2. Namorado = antídoto contra a solidão.
3.Convive bem com a solidão?: não ter namorado é sinônimo de solidão. A falar sobre a ausência de namorado e relacionar isso com solidão, o pressuposto é de que a ausência de um homem leva inevitavelmente à solidão e que, portanto, uma mulher sozinha sofre (de solidão), o que é naturalmente indesejável e se deve "lutar contra". 

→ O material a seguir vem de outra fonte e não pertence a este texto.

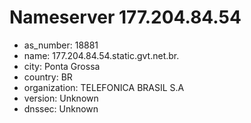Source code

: # Nameserver 177.204.84.54

* as_number: 18881
* name: 177.204.84.54.static.gvt.net.br.
* city: Ponta Grossa
* country: BR
* organization: TELEFONICA BRASIL S.A
* version: Unknown
* dnssec: Unknown
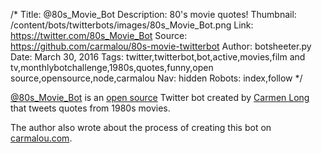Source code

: /*
Title: @80s_Movie_Bot
Description: 80's movie quotes!
Thumbnail: /content/bots/twitterbots/images/80s_Movie_Bot.png
Link: https://twitter.com/80s_Movie_Bot
Source: https://github.com/carmalou/80s-movie-twitterbot
Author: botsheeter.py
Date: March 30, 2016
Tags: twitter,twitterbot,bot,active,movies,film and tv,monthlybotchallenge,1980s,quotes,funny,open source,opensource,node,carmalou
Nav: hidden
Robots: index,follow
*/

[@80s_Movie_Bot](https://twitter.com/80s_Movie_Bot) is an [open source](https://github.com/carmalou/80s-movie-twitterbot) Twitter bot created by [Carmen Long](https://twitter.com/carmalou) that tweets quotes from 1980s movies.

The author also wrote about the process of creating this bot on [carmalou.com](http://carmalou.com/projects/2016/03/27/twitter-bot.html).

4. Convive bem: a expressão indica, como sua contraface, a crença na dificuldade de se viver sem um namorado, como se isso indicasse a falta... da metade. As mulheres aprenderam que são metades, incompletas e que precisam de um homem que as complete. O problema é que a maioria acredita mesmo nisso... que são apenas metade. Também deve ser difícil para os homens se verem caçados como parte complementar; aquilo que vai "colar" para que a mulher fique inteira.  A única diferença é que não foram adestrados ideologicamente para se sentirem apenas parte.Talvez esteja aí o xis da histórica questão.
A provocação é suficiente para demonstrar o funcionamento ideológico implícito nos discursos — e o discurso das reportagens e entrevistas, por sua dimensão e alcance, podem  oferecer mais riscos sociais (e eleitorais, quem sabe?). Será que uma mulher durona ou que se emociona com novelas tem chances de ser presidente deste país que pensa em mulheres desta forma? Seria bom para a autoestima das mulheres. que Dilma Rousseff se elegesse. E quem sabe poderia ser uma solução para os dilemas humanos do  país. O que as mulheres não percebem é que, na adversidade de suas posições, aprenderam a tirar leite de pedras,  e um monte de outras coisas mais, que as adestraram para a sobrevivência. Dilma, na presidência, nem precisa ser um Lula; basta ser apenas o que é — uma mulher, e já será melhor por isso.
Com todo o afeto de Hanna aos adoráveis e maravilhosos homens — mas apenas a estes!